The thing is, though, that Apple's needs and the developers' needs aren't aligned. Apple gets more bang for their buck keeping the volume of apps high, and the cost of apps cheap. For developers, most developers - 90%+ - can't make a living with that business model. They just can't. So you won't see "deeper" apps except from companies that can fund something that's likely to lose $$.

But Apple laughs all the way to the bank. The only time this starts to break down is if developers start walking away from the App Store because they can't make any cash. But for the forseeable future, there'll be a lot of "prospectors" who take up any slots that are left vacant. But it really is a giant pyramid scheme, and unless something changes, and Apple's needs start aligning more with the developers' needs, it'll all come crashing down... eventually.

seppo
 
RelentlessRolento said:
i'm almost sure that PvZ was announced way back when the game was launched? ...

Not for the iphone. It's almost a foregone conclusion however that all games that are appropriate for the iphone from PopCap will eventually come over.
 
I won't get into the pricing discussion in depth again except to make the following general points.

It is in Apple's best interest to promote good games and try to get those good games good sales via promotion.

It is to Apple's best interest to do whatever it can to encourage pricing stability above a 99 cent price threshold for apps that contain quality typically found above 99 cents apps.

There are lots of ways to do this which we've discussed many times before. Apple so far has done a minimal effort job of actually doing anything about this even though they say "they have ideas" whatever that means. They can always continue down the path they are going and obviously achieve good sales and profit but to achieve better sales and wider marketshare and better developer support especially in light of competition from other services or platforms it is to their benefit to improve their business model and store structure and do things that encourage the two general points I made above.

Just like anything the app store is not perfect. Nor is it the worst service relative to the compeition. That doesn't mean they shouldn't be striving to do better and take some of the more obvious steps to improve things which they haven't done so far.
 
Is no one else having WiFi issues with the 3.0 firmware? I finally made the jump on my 2g Touch and the next day reverted back to 2.2.1 due to horrific coverage issues. Everywhere in our apartment my wife and my own iPods would always get full bars and speed at all times with 2.2.1, once 3.0 was in place I would get one bar or no connection at all...Even 2 ft from the router.

What the hell.

Damn shame since I was anxious to try some 3.0 exclusive apps but...I guess I'll hope it gets fixed in 3.1.
 
womp said:
Is no one else having WiFi issues with the 3.0 firmware? I finally made the jump on my 2g Touch and the next day reverted back to 2.2.1 due to horrific coverage issues. Everywhere in our apartment my wife and my own iPods would always get full bars and speed at all times with 2.2.1, once 3.0 was in place I would get one bar or no connection at all...Even 2 ft from the router.

What the hell.

Damn shame since I was anxious to try some 3.0 exclusive apps but...I guess I'll hope it gets fixed in 3.1.
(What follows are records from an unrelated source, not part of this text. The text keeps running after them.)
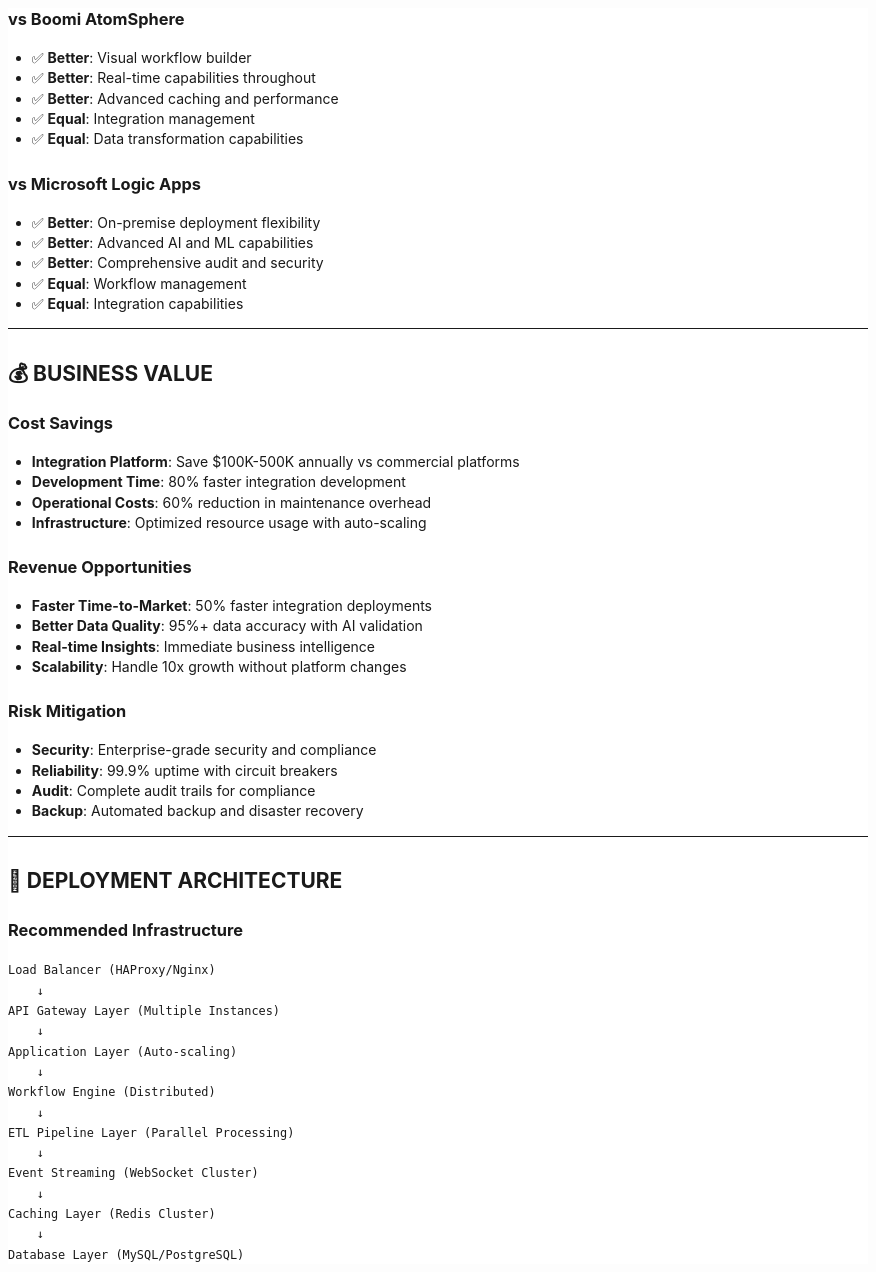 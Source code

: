 ### **vs Boomi AtomSphere**
- ✅ **Better**: Visual workflow builder
- ✅ **Better**: Real-time capabilities throughout
- ✅ **Better**: Advanced caching and performance
- ✅ **Equal**: Integration management
- ✅ **Equal**: Data transformation capabilities

### **vs Microsoft Logic Apps**
- ✅ **Better**: On-premise deployment flexibility
- ✅ **Better**: Advanced AI and ML capabilities
- ✅ **Better**: Comprehensive audit and security
- ✅ **Equal**: Workflow management
- ✅ **Equal**: Integration capabilities

---

## 💰 **BUSINESS VALUE**

### **Cost Savings**
- **Integration Platform**: Save $100K-500K annually vs commercial platforms
- **Development Time**: 80% faster integration development
- **Operational Costs**: 60% reduction in maintenance overhead
- **Infrastructure**: Optimized resource usage with auto-scaling

### **Revenue Opportunities**
- **Faster Time-to-Market**: 50% faster integration deployments
- **Better Data Quality**: 95%+ data accuracy with AI validation
- **Real-time Insights**: Immediate business intelligence
- **Scalability**: Handle 10x growth without platform changes

### **Risk Mitigation**
- **Security**: Enterprise-grade security and compliance
- **Reliability**: 99.9% uptime with circuit breakers
- **Audit**: Complete audit trails for compliance
- **Backup**: Automated backup and disaster recovery

---

## 🚀 **DEPLOYMENT ARCHITECTURE**

### **Recommended Infrastructure**
```
Load Balancer (HAProxy/Nginx)
    ↓
API Gateway Layer (Multiple Instances)
    ↓
Application Layer (Auto-scaling)
    ↓
Workflow Engine (Distributed)
    ↓
ETL Pipeline Layer (Parallel Processing)
    ↓
Event Streaming (WebSocket Cluster)
    ↓
Caching Layer (Redis Cluster)
    ↓
Database Layer (MySQL/PostgreSQL)
```
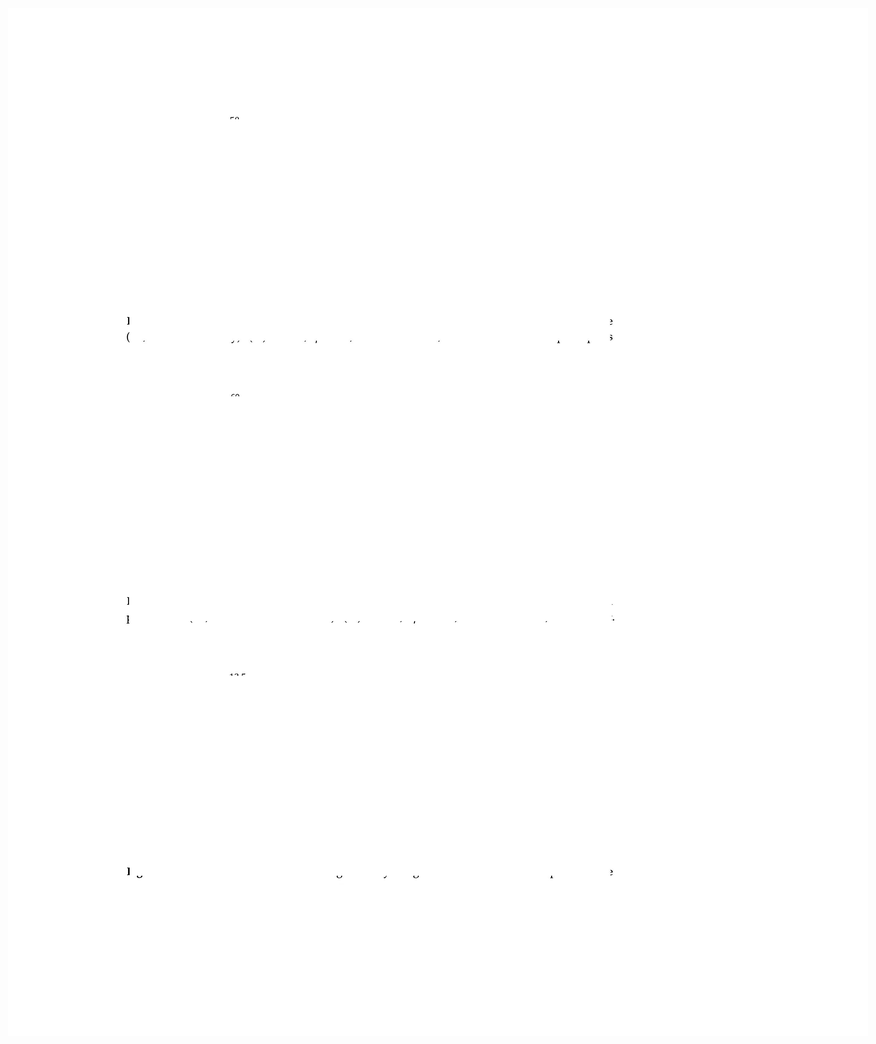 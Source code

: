 ![Weyandtetal.-2018-Neurocognitive,Autonomic,andMoodEffectsofAdd_12_7](Generated/images/Weyandtetal.-2018-Neurocognitive,Autonomic,andMoodEffectsofAdd_12_7.png)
My surfing the internet performance via Wi-Fi is as solid as it ever was. My speed when downloading apps or updates with 3.0 has always been rather spotty compared to what it was before.
 
Also Spider: The Secret of Bryce Manor is #3 on the games list. I'm happy for the devs. So often you see some rather ordinary apps near the top of the list but it's nice to see a legit awesome app able to break out of the pack and get good sales.